Bridgewater Associates doubled its 13F portfolio to $27.4B in Q4 2025, expanding to 1,040 holdings after Ray Dalio's exit and a record 33% return in its Pure Alpha fund.

In what may be the most dramatic portfolio expansion of Q4 2025, Bridgewater Associates nearly doubled its 13F portfolio — growing from roughly $13.6 billion to $27.4 billion while expanding from 491 to 1,040 holdings. This comes after the world's largest hedge fund posted a record 33% return in its flagship Pure Alpha fund, the highest profits in its 50-year history. And in another milestone: Ray Dalio formally exited the firm in August 2025, stepping down from the board and selling his remaining stake.

TL;DR

  • 13F Portfolio: $27.4B across 1,040 holdings (up from $13.6B and 491 holdings in Q3)
  • Note: The 13F shows only the U.S. equity portion — Bridgewater manages ~$160B total across bonds, currencies, and commodities globally
  • Top holdings: SPY (11.1%), IVV (10.5%), NVDA (2.6%), LRCX (1.9%), CRM (1.9%)
  • Massive additions: SPY +73.7%, IVV NEW ($2.9B), Oracle +361%, AMZN +75%, NVDA +54%
  • Key reductions: GOOGL -40%, META -45%, Uber -64%, Fiserv exited
  • Fund performance (2025): Pure Alpha +33%, All Weather +20.4%, Asia +36.9%
  • Leadership: Ray Dalio exited Aug 2025; CEO Nir Bar Dea, CIOs Karen Karniol-Tambour, Greg Jensen, Bob Prince

Understanding Bridgewater's Approach

Before diving into the holdings, it's crucial to understand how Bridgewater differs from nearly every other filer you'll see on 13F Insight. Most institutional investors — like Berkshire Hathaway (42 holdings, top 5 = 71%) — run concentrated portfolios with high conviction in individual stocks. Bridgewater does the opposite.
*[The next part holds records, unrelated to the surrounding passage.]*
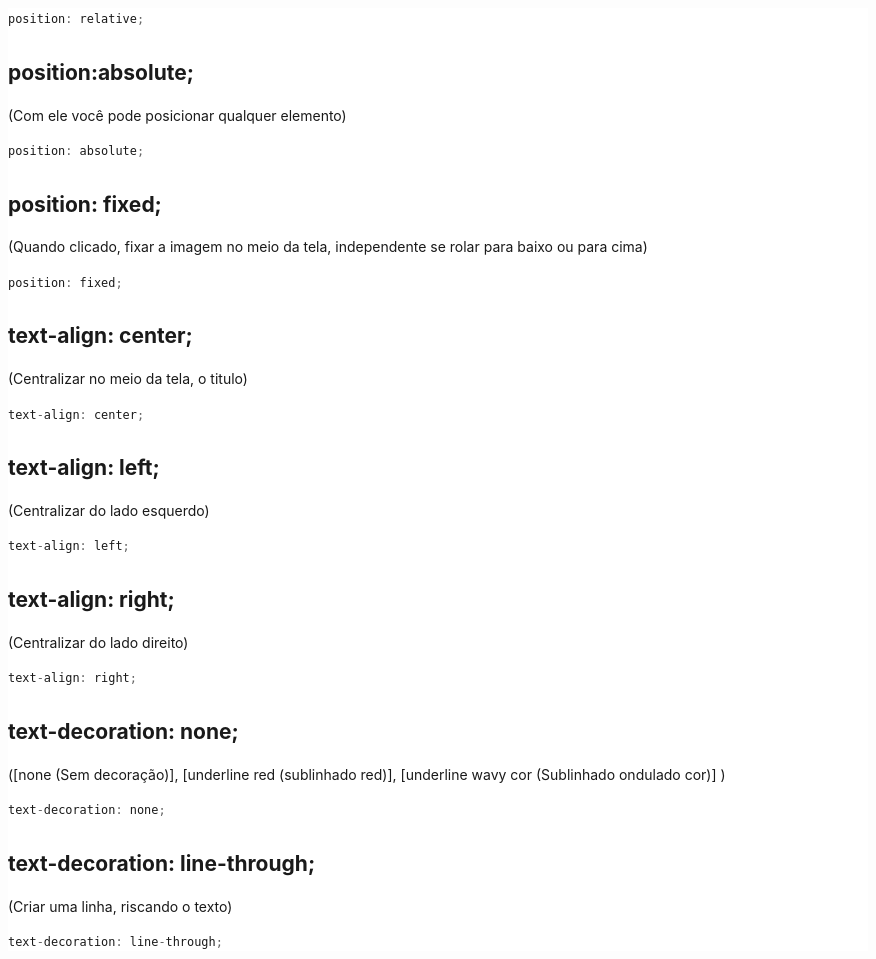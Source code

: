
 ```js
position: relative;
```

## position:absolute; 
(Com ele você pode posicionar qualquer elemento)

```js
position: absolute;
```

## position: fixed; 
(Quando clicado, fixar a imagem no meio da tela, independente se rolar para baixo ou para cima)

```js
position: fixed;
```

## text-align: center; 
(Centralizar no meio da tela, o titulo)

```js
text-align: center;
```

## text-align: left; 
(Centralizar do lado esquerdo)

```js
text-align: left; 
```
## text-align: right; 
(Centralizar do lado direito)

```js
text-align: right; 
```

## text-decoration: none; 
([none (Sem decoração)], [underline red (sublinhado red)], [underline wavy cor (Sublinhado ondulado cor)] )

```js
text-decoration: none;
```
## text-decoration: line-through;
(Criar uma linha, riscando o texto)

```js
text-decoration: line-through;
```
Bridgewater's philosophy, developed by Dalio over five decades, centers on "risk parity" — the idea that you should diversify across asset classes (stocks, bonds, commodities, currencies) weighted by risk, not dollar value. Their All Weather strategy is designed to perform in any economic environment: growth, recession, inflation, or deflation.

The 13F filing shows only the U.S. equity slice — roughly 15% of Bridgewater's $160B total AUM. The rest is in bonds, currencies, commodities, and international equities that don't appear in SEC filings. So when you see 1,040 individual stock positions, that's intentional diversification, not indecision.

Top Holdings: Broad and Balanced

Bridgewater Q4 2025 — Top 15 Holdings (Extreme Diversification)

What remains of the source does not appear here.